Ms. was coined as a title for women analogous to Mr. for men, implying nothing about marital status. In this respect it is crucially unlike the traditional forms Mrs. and Miss.
In a recent post, linguistlaura says a friend of hers faced the choice of Mrs. or Ms. – no Miss – in a website’s dropdown menu. This, Laura writes, undermines the point of having Ms., because:
if it’s used in opposition to Mrs., then it implies ‘unmarried’, becoming synonymous with Miss. For it to retain its purpose, it has to be the only option (with Mrs. and Miss not available) or the Mrs./Miss system must be available: both options must be present.

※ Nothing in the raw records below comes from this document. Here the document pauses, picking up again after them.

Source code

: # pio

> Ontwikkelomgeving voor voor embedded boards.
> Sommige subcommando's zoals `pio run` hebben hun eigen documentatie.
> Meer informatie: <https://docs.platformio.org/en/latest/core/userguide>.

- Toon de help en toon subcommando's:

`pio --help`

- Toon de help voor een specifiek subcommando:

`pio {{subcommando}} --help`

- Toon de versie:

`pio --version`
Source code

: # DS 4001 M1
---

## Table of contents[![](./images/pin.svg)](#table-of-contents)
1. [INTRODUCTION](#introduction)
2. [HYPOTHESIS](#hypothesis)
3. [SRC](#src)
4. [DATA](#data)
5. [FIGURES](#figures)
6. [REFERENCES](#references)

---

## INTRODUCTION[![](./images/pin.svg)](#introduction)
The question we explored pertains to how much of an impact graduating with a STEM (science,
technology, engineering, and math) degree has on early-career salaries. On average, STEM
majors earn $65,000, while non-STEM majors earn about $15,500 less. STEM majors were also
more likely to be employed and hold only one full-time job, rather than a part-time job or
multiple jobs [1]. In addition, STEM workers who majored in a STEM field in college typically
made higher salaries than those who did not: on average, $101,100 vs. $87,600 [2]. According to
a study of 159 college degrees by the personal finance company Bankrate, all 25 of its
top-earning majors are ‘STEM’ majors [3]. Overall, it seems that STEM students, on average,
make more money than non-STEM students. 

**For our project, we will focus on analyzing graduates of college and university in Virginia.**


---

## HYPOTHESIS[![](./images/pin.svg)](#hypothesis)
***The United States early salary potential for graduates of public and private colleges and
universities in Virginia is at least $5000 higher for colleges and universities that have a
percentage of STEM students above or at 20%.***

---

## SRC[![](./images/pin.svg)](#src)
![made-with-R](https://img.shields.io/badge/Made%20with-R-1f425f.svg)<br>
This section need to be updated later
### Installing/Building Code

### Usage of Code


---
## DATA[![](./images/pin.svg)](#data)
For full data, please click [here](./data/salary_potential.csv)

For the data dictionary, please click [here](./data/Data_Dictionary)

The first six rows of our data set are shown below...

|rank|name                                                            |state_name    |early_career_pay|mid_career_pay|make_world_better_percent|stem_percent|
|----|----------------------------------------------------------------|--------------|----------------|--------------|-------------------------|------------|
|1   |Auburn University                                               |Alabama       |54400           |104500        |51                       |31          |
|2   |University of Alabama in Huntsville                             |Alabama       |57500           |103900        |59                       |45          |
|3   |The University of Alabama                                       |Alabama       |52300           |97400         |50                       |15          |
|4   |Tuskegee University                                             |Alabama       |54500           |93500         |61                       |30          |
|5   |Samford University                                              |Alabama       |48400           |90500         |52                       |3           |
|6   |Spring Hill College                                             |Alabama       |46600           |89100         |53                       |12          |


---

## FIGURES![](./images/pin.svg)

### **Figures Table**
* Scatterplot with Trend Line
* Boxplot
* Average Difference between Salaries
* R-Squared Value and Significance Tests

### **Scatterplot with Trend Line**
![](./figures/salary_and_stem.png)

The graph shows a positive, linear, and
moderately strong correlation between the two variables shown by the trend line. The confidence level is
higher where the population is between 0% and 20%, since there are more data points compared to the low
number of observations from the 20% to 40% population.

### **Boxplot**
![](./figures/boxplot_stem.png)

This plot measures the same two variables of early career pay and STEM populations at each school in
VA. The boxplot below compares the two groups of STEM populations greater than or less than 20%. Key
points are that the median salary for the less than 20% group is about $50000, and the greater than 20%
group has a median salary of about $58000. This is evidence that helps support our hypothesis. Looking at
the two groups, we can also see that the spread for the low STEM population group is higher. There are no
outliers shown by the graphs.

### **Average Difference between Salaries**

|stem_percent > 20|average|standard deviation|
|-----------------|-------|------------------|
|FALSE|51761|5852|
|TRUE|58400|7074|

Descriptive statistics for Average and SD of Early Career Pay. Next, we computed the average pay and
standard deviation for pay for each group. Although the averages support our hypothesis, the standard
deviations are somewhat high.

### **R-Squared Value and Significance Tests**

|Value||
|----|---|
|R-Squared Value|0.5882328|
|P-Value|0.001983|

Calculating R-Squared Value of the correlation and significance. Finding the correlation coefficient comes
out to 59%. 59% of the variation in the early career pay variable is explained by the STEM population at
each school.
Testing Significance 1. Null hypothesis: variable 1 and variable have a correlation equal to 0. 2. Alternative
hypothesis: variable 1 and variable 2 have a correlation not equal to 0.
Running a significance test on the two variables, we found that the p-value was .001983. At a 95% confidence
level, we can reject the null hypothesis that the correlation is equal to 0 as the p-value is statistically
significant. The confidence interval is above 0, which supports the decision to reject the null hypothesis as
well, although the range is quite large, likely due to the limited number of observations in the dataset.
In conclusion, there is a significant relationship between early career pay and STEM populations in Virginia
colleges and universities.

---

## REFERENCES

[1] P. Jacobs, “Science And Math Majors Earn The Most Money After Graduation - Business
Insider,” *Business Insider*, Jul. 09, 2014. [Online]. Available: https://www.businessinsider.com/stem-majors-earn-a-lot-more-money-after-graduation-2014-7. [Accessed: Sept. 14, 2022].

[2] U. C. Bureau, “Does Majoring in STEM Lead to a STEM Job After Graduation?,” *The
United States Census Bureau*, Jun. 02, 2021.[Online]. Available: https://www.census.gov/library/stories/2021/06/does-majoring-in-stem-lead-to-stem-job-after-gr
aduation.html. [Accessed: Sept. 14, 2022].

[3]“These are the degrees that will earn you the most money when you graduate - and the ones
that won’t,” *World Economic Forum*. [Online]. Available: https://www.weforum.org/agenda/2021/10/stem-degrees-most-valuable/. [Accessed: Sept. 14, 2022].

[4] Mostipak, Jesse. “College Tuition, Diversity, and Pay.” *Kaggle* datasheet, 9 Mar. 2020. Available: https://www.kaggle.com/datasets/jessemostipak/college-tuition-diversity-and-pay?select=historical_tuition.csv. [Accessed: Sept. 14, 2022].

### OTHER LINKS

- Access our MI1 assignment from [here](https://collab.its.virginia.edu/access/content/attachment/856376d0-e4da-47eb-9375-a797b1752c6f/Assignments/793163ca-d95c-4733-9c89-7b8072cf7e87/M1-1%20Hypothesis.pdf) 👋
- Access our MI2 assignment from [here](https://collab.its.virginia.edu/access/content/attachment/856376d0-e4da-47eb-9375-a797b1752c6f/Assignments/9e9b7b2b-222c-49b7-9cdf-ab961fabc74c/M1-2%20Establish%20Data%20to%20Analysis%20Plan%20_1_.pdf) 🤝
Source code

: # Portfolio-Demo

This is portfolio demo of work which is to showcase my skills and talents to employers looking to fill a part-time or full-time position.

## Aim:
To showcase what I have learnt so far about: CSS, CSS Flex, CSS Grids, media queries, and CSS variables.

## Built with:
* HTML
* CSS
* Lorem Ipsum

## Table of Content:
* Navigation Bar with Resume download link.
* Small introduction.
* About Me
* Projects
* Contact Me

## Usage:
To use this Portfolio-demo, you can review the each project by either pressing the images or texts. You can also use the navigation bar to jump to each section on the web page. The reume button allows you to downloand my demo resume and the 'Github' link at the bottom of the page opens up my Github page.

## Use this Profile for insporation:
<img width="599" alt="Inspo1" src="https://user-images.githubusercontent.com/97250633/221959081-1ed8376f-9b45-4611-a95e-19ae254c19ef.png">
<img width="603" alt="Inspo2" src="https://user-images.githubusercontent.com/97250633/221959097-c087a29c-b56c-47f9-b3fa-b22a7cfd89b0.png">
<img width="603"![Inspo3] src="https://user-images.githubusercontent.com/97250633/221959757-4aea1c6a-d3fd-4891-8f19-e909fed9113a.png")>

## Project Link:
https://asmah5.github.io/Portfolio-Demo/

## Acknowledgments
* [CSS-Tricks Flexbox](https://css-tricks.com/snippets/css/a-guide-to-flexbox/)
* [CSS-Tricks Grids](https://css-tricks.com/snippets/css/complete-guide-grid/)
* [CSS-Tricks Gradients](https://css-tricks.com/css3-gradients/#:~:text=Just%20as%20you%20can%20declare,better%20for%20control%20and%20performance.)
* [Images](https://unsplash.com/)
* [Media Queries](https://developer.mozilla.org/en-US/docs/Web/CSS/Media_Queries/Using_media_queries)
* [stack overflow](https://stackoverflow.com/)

There might have been no political agenda behind the website design, but the result has political implications. When Mrs. and Ms. are the only choices, would-be Miss-users default to Ms. (assuming a choice must be made), which lends Ms. connotations of Miss and so compromises its neutral function.
Whether or not Ms. can do double duty covering both Miss and [unspecified marital status] is immaterial: it shouldn’t have to.
Casey Miller and Kate Swift’s Handbook of Non-Sexist Writing notes that the Miss/Mrs. distinction doesn’t reliably indicate a woman’s marital status: “she may continue to use Miss after marriage or, if divorced, may continue to use Mrs”. But the usual assumption is that Miss means unmarried and Mrs. means married.
The Handbook also includes two (unattributed) verses on the subject, one in support of the traditional title:
In typing Ms. for Mrs.
Your Smith Corona slipped.
I am a wife and mother
And not a manuscript.
(Ms., more commonly MS., is also an abbreviation of manuscript.)
And one in favour of Ms., which I like a lot and tweeted a while ago:
When you call me Miss or Mrs.
You invade my private life,
For it’s not the public’s business
If I am, or was, a wife.
Miller and Swift conclude that because some people feel strongly about titles, the “obvious and courteous” solution when writing about someone is to follow their preference – or to simply not bother with titles. After all, not everyone fits or wants to fit so neatly and necessarily into these categories.